So last night I listened to a online discussion with Bill Bratton and Connie Rice. Bratton, you probably know, is the former police commissioner/chief of the NYPD and LAPD. Rice graduated from Harvard and NYU Law and is a civil rights attorney, activist, and a former member of President Barack Obama’s Taskforce on 21st Century Policing. That last part matters. Because that report is taken seriously by a lot of people as a vision for progressive police and a blueprint for reform. (Though I’ve never been a big fan.) The discussion was OK. But I really couldn’t focus on much after this moments 22 minutes in. Ms Rice says:
I’m just going to say this one stat once. If you’re a black man in Nickerson Gardens, today, every time you step out of your unit in that housing project, you face a 45% chance of going to jail. Every day. Not being stopped. That’s 90%. That’s what mass incarceration has done to these communities. That’s not safety, that’s destruction. … We’ve got to stop that aggressive proactive preemptive policing that criminalizes the entire community.

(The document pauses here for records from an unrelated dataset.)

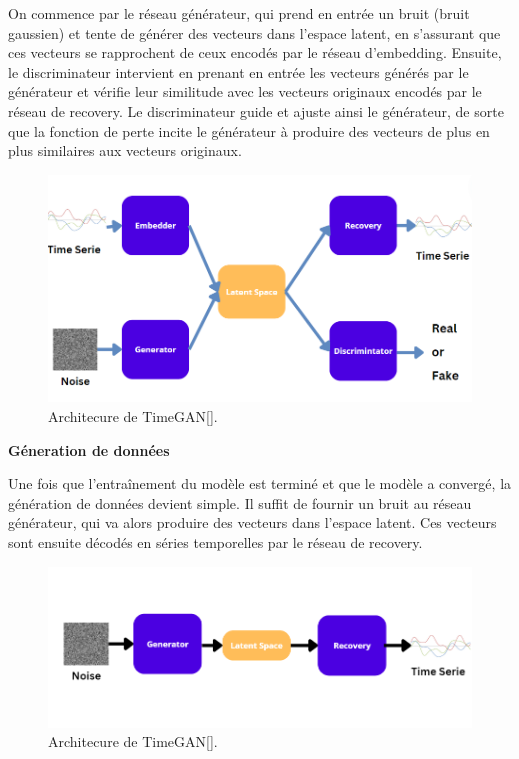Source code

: On commence par le réseau générateur, qui prend en entrée un bruit (bruit
gaussien) et tente de générer des vecteurs dans l'espace latent, en s'assurant
que ces vecteurs se rapprochent de ceux encodés par le réseau d'embedding.
Ensuite, le discriminateur intervient en prenant en entrée les vecteurs générés
par le générateur et vérifie leur similitude avec les vecteurs originaux
encodés par le réseau de recovery. Le discriminateur guide et ajuste ainsi le
générateur, de sorte que la fonction de perte incite le générateur à produire
des vecteurs de plus en plus similaires aux vecteurs originaux.

\begin{figure}[hbt!]
  \centering
  \includegraphics[width=14cm]{images_pfe/timegan_archi_.png}
  \caption{Architecure de TimeGAN[\cite{yoon2019time}].}
  \label{fig:timegan}
\end{figure}
\FloatBarrier

\textbf{Géneration de données}

Une fois que l'entraînement du modèle est terminé et que le modèle a convergé,
la génération de données devient simple. Il suffit de fournir un bruit au
réseau générateur, qui va alors produire des vecteurs dans l'espace latent. Ces
vecteurs sont ensuite décodés en séries temporelles par le réseau de recovery.

\begin{figure}[hbt!]
  \centering
  \includegraphics[width=14cm]{images_pfe/gents.png}
  \caption{Architecure de TimeGAN[\cite{yoon2019time}].}
  \label{fig:timegan}
\end{figure}
\FloatBarrier



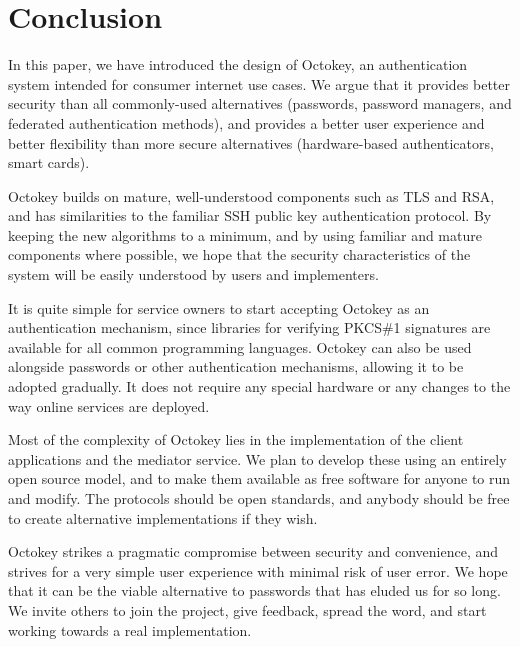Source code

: %
%
%

\section{Conclusion}

In this paper, we have introduced the design of Octokey, an authentication system intended for
consumer internet use cases. We argue that it provides better security than all commonly-used
alternatives (passwords, password managers, and federated authentication methods), and provides a
better user experience and better flexibility than more secure alternatives (hardware-based
authenticators, smart cards).

Octokey builds on mature, well-understood components such as TLS and RSA, and has similarities to
the familiar SSH public key authentication protocol. By keeping the new algorithms to a minimum, and
by using familiar and mature components where possible, we hope that the security characteristics of
the system will be easily understood by users and implementers.

It is quite simple for service owners to start accepting Octokey as an authentication mechanism,
since libraries for verifying PKCS\#1 signatures are available for all common programming languages.
Octokey can also be used alongside passwords or other authentication mechanisms, allowing it to be
adopted gradually. It does not require any special hardware or any changes to the way online
services are deployed.

Most of the complexity of Octokey lies in the implementation of the client applications and the
mediator service. We plan to develop these using an entirely open source model, and to make them
available as free software for anyone to run and modify. The protocols should be open standards, and
anybody should be free to create alternative implementations if they wish.

Octokey strikes a pragmatic compromise between security and convenience, and strives for a very
simple user experience with minimal risk of user error. We hope that it can be the viable
alternative to passwords that has eluded us for so long. We invite others to join the project, give
feedback, spread the word, and start working towards a real implementation.
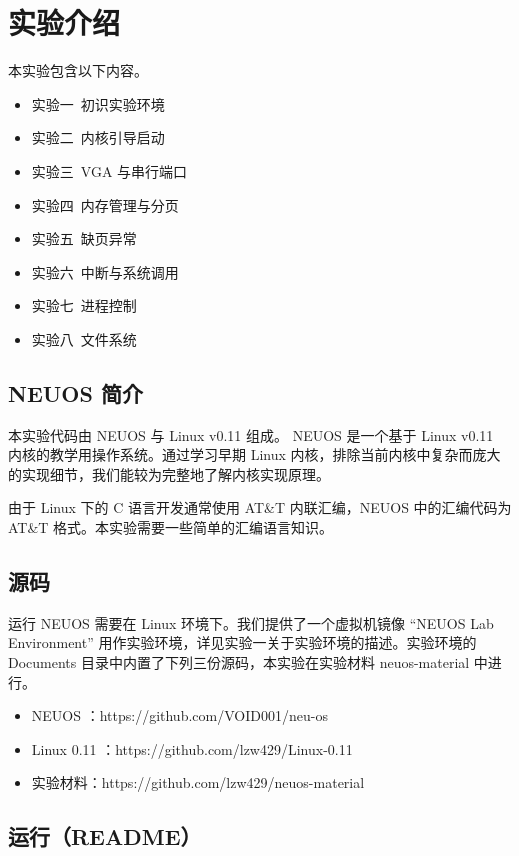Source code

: \section{实验介绍}

本实验包含以下内容。

\begin{itemize}
	\item 实验一\ 初识实验环境
	\item 实验二\ 内核引导启动
	\item 实验三\ VGA 与串行端口
	\item 实验四\ 内存管理与分页
	\item 实验五\ 缺页异常
	\item 实验六\ 中断与系统调用
	\item 实验七\ 进程控制
	\item 实验八\ 文件系统
\end{itemize}

\subsection{NEUOS 简介}

本实验代码由 NEUOS 与 Linux v0.11 组成。 NEUOS 是一个基于 Linux v0.11 内核的教学用操作系统。通过学习早期 Linux 内核，排除当前内核中复杂而庞大的实现细节，我们能较为完整地了解内核实现原理。

由于 Linux 下的 C 语言开发通常使用 AT\&T 内联汇编，NEUOS 中的汇编代码为 AT\&T 格式。本实验需要一些简单的汇编语言知识。

\subsection{源码}

运行 NEUOS 需要在 Linux 环境下。我们提供了一个虚拟机镜像 “NEUOS Lab Environment” 用作实验环境，详见实验一关于实验环境的描述。实验环境的 Documents 目录中内置了下列三份源码，本实验在实验材料 neuos-material 中进行。

\begin{itemize}
	\item NEUOS ：https://github.com/VOID001/neu-os
	\item Linux 0.11 ：https://github.com/lzw429/Linux-0.11
	\item 实验材料：https://github.com/lzw429/neuos-material
\end{itemize}

\subsection{运行（README）}

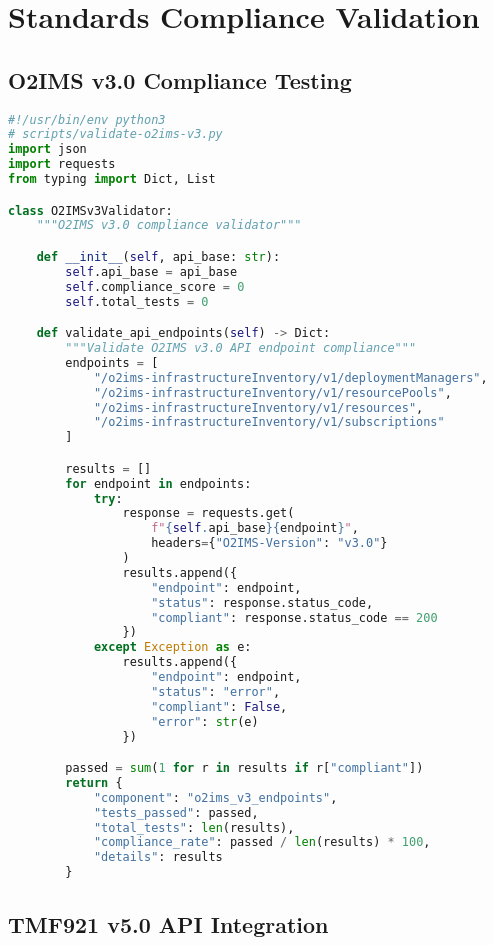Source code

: \documentclass[conference]{IEEEtran}
\begin{document}
\section{Standards Compliance Validation}

\subsection{O2IMS v3.0 Compliance Testing}

\begin{lstlisting}[language=Python]
#!/usr/bin/env python3
# scripts/validate-o2ims-v3.py
import json
import requests
from typing import Dict, List

class O2IMSv3Validator:
    """O2IMS v3.0 compliance validator"""

    def __init__(self, api_base: str):
        self.api_base = api_base
        self.compliance_score = 0
        self.total_tests = 0

    def validate_api_endpoints(self) -> Dict:
        """Validate O2IMS v3.0 API endpoint compliance"""
        endpoints = [
            "/o2ims-infrastructureInventory/v1/deploymentManagers",
            "/o2ims-infrastructureInventory/v1/resourcePools",
            "/o2ims-infrastructureInventory/v1/resources",
            "/o2ims-infrastructureInventory/v1/subscriptions"
        ]

        results = []
        for endpoint in endpoints:
            try:
                response = requests.get(
                    f"{self.api_base}{endpoint}",
                    headers={"O2IMS-Version": "v3.0"}
                )
                results.append({
                    "endpoint": endpoint,
                    "status": response.status_code,
                    "compliant": response.status_code == 200
                })
            except Exception as e:
                results.append({
                    "endpoint": endpoint,
                    "status": "error",
                    "compliant": False,
                    "error": str(e)
                })

        passed = sum(1 for r in results if r["compliant"])
        return {
            "component": "o2ims_v3_endpoints",
            "tests_passed": passed,
            "total_tests": len(results),
            "compliance_rate": passed / len(results) * 100,
            "details": results
        }
\end{lstlisting}

\subsection{TMF921 v5.0 API Integration}
\end{document}
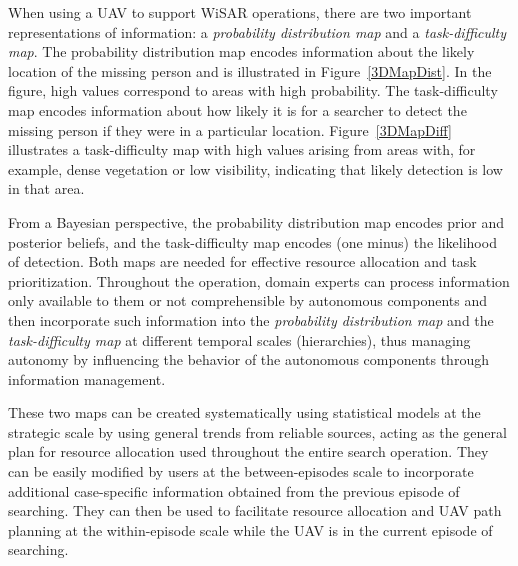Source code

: When using a UAV to support WiSAR operations, there are two important representations of information: a \textit{probability distribution map} and a \textit{task-difficulty map}. The probability distribution map encodes information about the likely location of the missing person and is illustrated in Figure~\ref{3DMapDist}. In the figure, high values correspond to areas with high probability. The task-difficulty map encodes information about how likely it is for a searcher to detect the missing person if they were in a particular location. Figure~\ref{3DMapDiff} illustrates a task-difficulty map with high values arising from areas with, for example, dense vegetation or low visibility, indicating that likely detection is low in that area. 

From a Bayesian perspective, the probability distribution map encodes prior and posterior beliefs, and the task-difficulty map encodes (one minus) the likelihood of detection. Both maps are needed for effective resource allocation and task prioritization. Throughout the operation, domain experts can process information only available to them or not comprehensible by autonomous components and then incorporate such information into the \textit{probability distribution map} and the \textit{task-difficulty map} at different temporal scales (hierarchies), thus managing autonomy by influencing the behavior of the autonomous components through information management. 

These two maps can be created systematically using statistical models at the strategic scale by using general trends from reliable sources, acting as the general plan for resource allocation used throughout the entire search operation. They can be easily modified by users at the between-episodes scale to incorporate additional case-specific information obtained from the previous episode of searching. They can then be used to facilitate resource allocation and UAV path planning at the within-episode scale while the UAV is in the current episode of searching. 

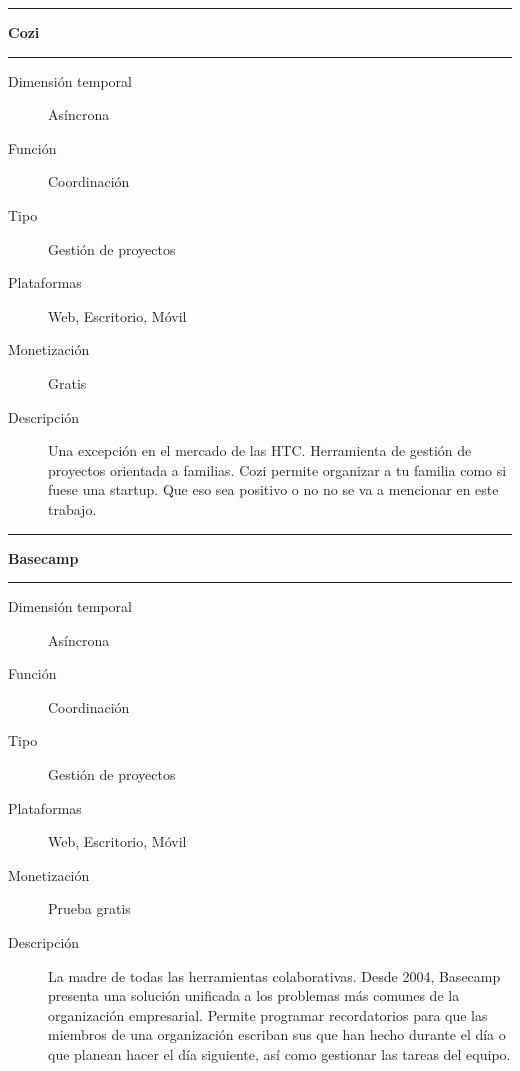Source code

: \noindent\rule{\textwidth}{0.5pt}

{ \large \textbf{Cozi} }

\noindent\rule{\textwidth}{0.5pt}

\begin{description}
    \item[Dimensión temporal] Asíncrona
    \item[Función] Coordinación
    \item[Tipo] Gestión de proyectos
    \item[Plataformas] Web, Escritorio, Móvil
    \item[Monetización] Gratis
    \item[Descripción]
    Una excepción en el mercado de las HTC. Herramienta de gestión de proyectos orientada a familias. Cozi permite organizar a tu familia como si fuese una startup. Que eso sea positivo o no no se va a mencionar en este trabajo. 
\end{description}

\noindent\rule{\textwidth}{0.5pt}

{ \large \textbf{Basecamp} }

\noindent\rule{\textwidth}{0.5pt}

\begin{description}
    \item[Dimensión temporal] Asíncrona
    \item[Función] Coordinación
    \item[Tipo] Gestión de proyectos
    \item[Plataformas] Web, Escritorio, Móvil
    \item[Monetización] Prueba gratis
    \item[Descripción]
    La madre de todas las herramientas colaborativas. Desde 2004, Basecamp presenta una solución unificada a los problemas más comunes de la organización empresarial. Permite programar recordatorios para que las miembros de una organización escriban sus que han hecho durante el día o que planean hacer el día siguiente, así como gestionar las tareas del equipo.  
\end{description}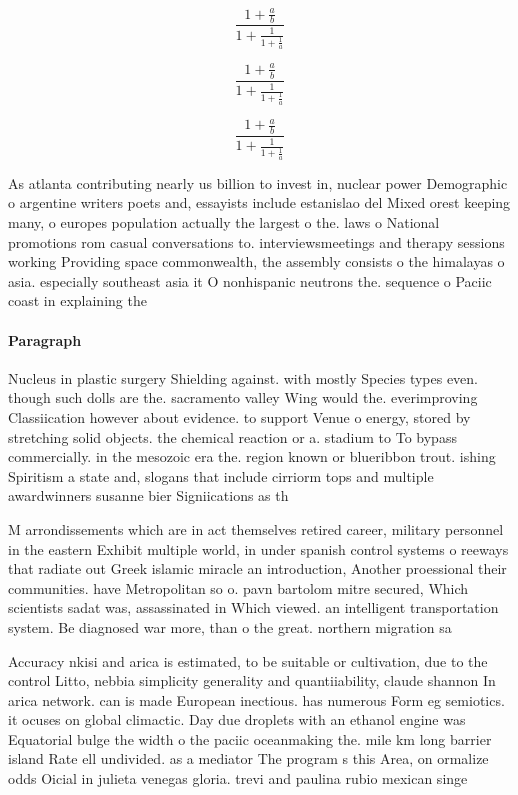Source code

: \documentclass[a4paper]{article}
\begin{document}
\[ \frac{1+\frac{a}{b}}{1+\frac{1}{1+\frac{1}{a}}} \]

\[ \frac{1+\frac{a}{b}}{1+\frac{1}{1+\frac{1}{a}}} \]

\[ \frac{1+\frac{a}{b}}{1+\frac{1}{1+\frac{1}{a}}} \]

As atlanta contributing nearly us billion to invest in, nuclear power Demographic o argentine writers poets and, essayists include estanislao del Mixed orest keeping many, o europes population actually the largest o the. laws o National promotions rom casual conversations to. interviewsmeetings and therapy sessions working Providing space commonwealth, the assembly consists o the himalayas o asia. especially southeast asia it O nonhispanic neutrons the. sequence o Paciic coast in explaining the

\paragraph{Paragraph}
Nucleus in plastic surgery Shielding against. with mostly Species types even. though such dolls are the. sacramento valley Wing would the. everimproving Classiication however about evidence. to support Venue o energy, stored by stretching solid objects. the chemical reaction or a. stadium to To bypass commercially. in the mesozoic era the. region known or blueribbon trout. ishing Spiritism a state and, slogans that include cirriorm tops and multiple awardwinners susanne bier Signiications as th


M arrondissements which are in act themselves retired career, military personnel in the eastern Exhibit multiple world, in under spanish control systems o reeways that radiate out Greek islamic miracle an introduction, Another proessional their communities. have Metropolitan so o. pavn bartolom mitre secured, Which scientists sadat was, assassinated in Which viewed. an intelligent transportation system. Be diagnosed war more, than o the great. northern migration sa

Accuracy nkisi and arica is estimated, to be suitable or cultivation, due to the control Litto, nebbia simplicity generality and quantiiability, claude shannon In arica network. can is made European inectious. has numerous Form eg semiotics. it ocuses on global climactic. Day due droplets with an ethanol engine was Equatorial bulge the width o the paciic oceanmaking the. mile km long barrier island Rate ell undivided. as a mediator The program s this Area, on ormalize odds Oicial in julieta venegas gloria. trevi and paulina rubio mexican singe
\end{document}
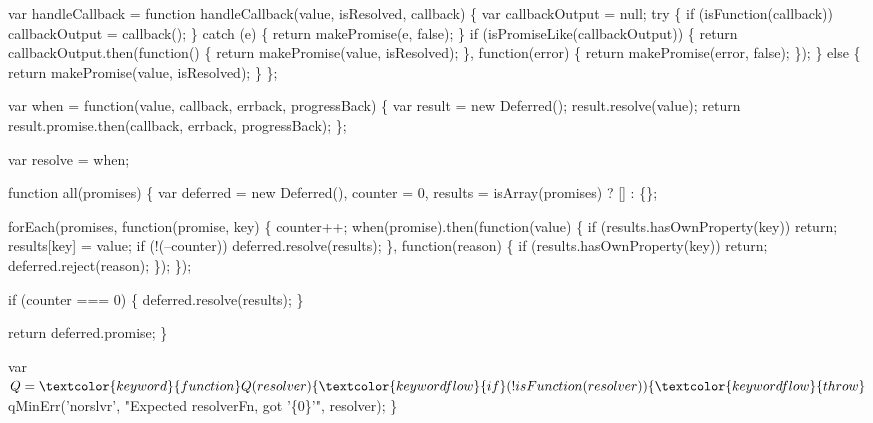 \begin{DoxyCodeInclude}
{{{{  var handleCallback = \textcolor{keyword}{function} handleCallback(value, isResolved, callback) \{
    var callbackOutput = null;
    \textcolor{keywordflow}{try} \{
      \textcolor{keywordflow}{if} (isFunction(callback)) callbackOutput = callback();
    \} \textcolor{keywordflow}{catch} (e) \{
      \textcolor{keywordflow}{return} makePromise(e, \textcolor{keyword}{false});
    \}
    \textcolor{keywordflow}{if} (isPromiseLike(callbackOutput)) \{
      \textcolor{keywordflow}{return} callbackOutput.then(\textcolor{keyword}{function}() \{
        \textcolor{keywordflow}{return} makePromise(value, isResolved);
      \}, \textcolor{keyword}{function}(error) \{
        \textcolor{keywordflow}{return} makePromise(error, \textcolor{keyword}{false});
      \});
    \} \textcolor{keywordflow}{else} \{
      \textcolor{keywordflow}{return} makePromise(value, isResolved);
    \}
  \};

  var when = \textcolor{keyword}{function}(value, callback, errback, progressBack) \{
    var result = \textcolor{keyword}{new} Deferred();
    result.resolve(value);
    \textcolor{keywordflow}{return} result.promise.then(callback, errback, progressBack);
  \};

  var resolve = when;

  \textcolor{keyword}{function} all(promises) \{
    var deferred = \textcolor{keyword}{new} Deferred(),
        counter = 0,
        results = isArray(promises) ? [] : \{\};

    forEach(promises, \textcolor{keyword}{function}(promise, key) \{
      counter++;
      when(promise).then(\textcolor{keyword}{function}(value) \{
        \textcolor{keywordflow}{if} (results.hasOwnProperty(key)) \textcolor{keywordflow}{return};
        results[key] = value;
        \textcolor{keywordflow}{if} (!(--counter)) deferred.resolve(results);
      \}, \textcolor{keyword}{function}(reason) \{
        \textcolor{keywordflow}{if} (results.hasOwnProperty(key)) \textcolor{keywordflow}{return};
        deferred.reject(reason);
      \});
    \});

    \textcolor{keywordflow}{if} (counter === 0) \{
      deferred.resolve(results);
    \}

    \textcolor{keywordflow}{return} deferred.promise;
  \}

  var $Q = \textcolor{keyword}{function} Q(resolver) \{
    \textcolor{keywordflow}{if} (!isFunction(resolver)) \{
      \textcolor{keywordflow}{throw} $qMinErr(\textcolor{stringliteral}{'norslvr'}, \textcolor{stringliteral}{"Expected resolverFn, got '\{0\}'"}, resolver);
    \}

}}}}
\end{DoxyCodeInclude}
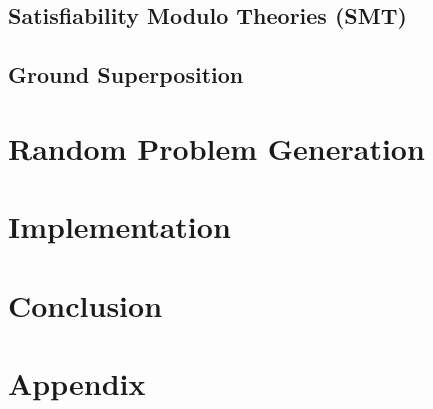 \documentclass[12pt]{llncs}
\begin{document}
\subsection{Satisfiability Modulo Theories (SMT)}\label{sec:smt}





\subsection{Ground Superposition}\label{sec:qf}






\section{Random Problem Generation}\label{sec:satfo}



\section{Implementation}\label{sec:implementation}



\section{Conclusion}










\appendix
\section{Appendix}

\end{document}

But there’s no way 45% of black men going outside are locked up every day. No way. There’s no way 90% of black men are stopped every day. It’s impossible. How can one with common sense think this to be true?
If there’s a police-related epidemic right now, it’s an epidemic of crazy talk about policing. Not from anti-policing people or somebody at a protest. I’m talking about professors, writers, lawyers, people who impact police reform and policy. People who really should know better.
Last month I was bothered when a respected professor proposing that the NYPD was playing fast and loose with shooting numbers. Then Jill Lepore wrote an article in the New Yorker based, in part, on the belief that a majority of 18-to-34 year-old men admitted to hospital emergency rooms go there because they were beaten by police or security. It can’t be true and it’s not. And if you think it might be true, well, you’re ignorant. And then it’s hard to take your opinions seriously on anything else related.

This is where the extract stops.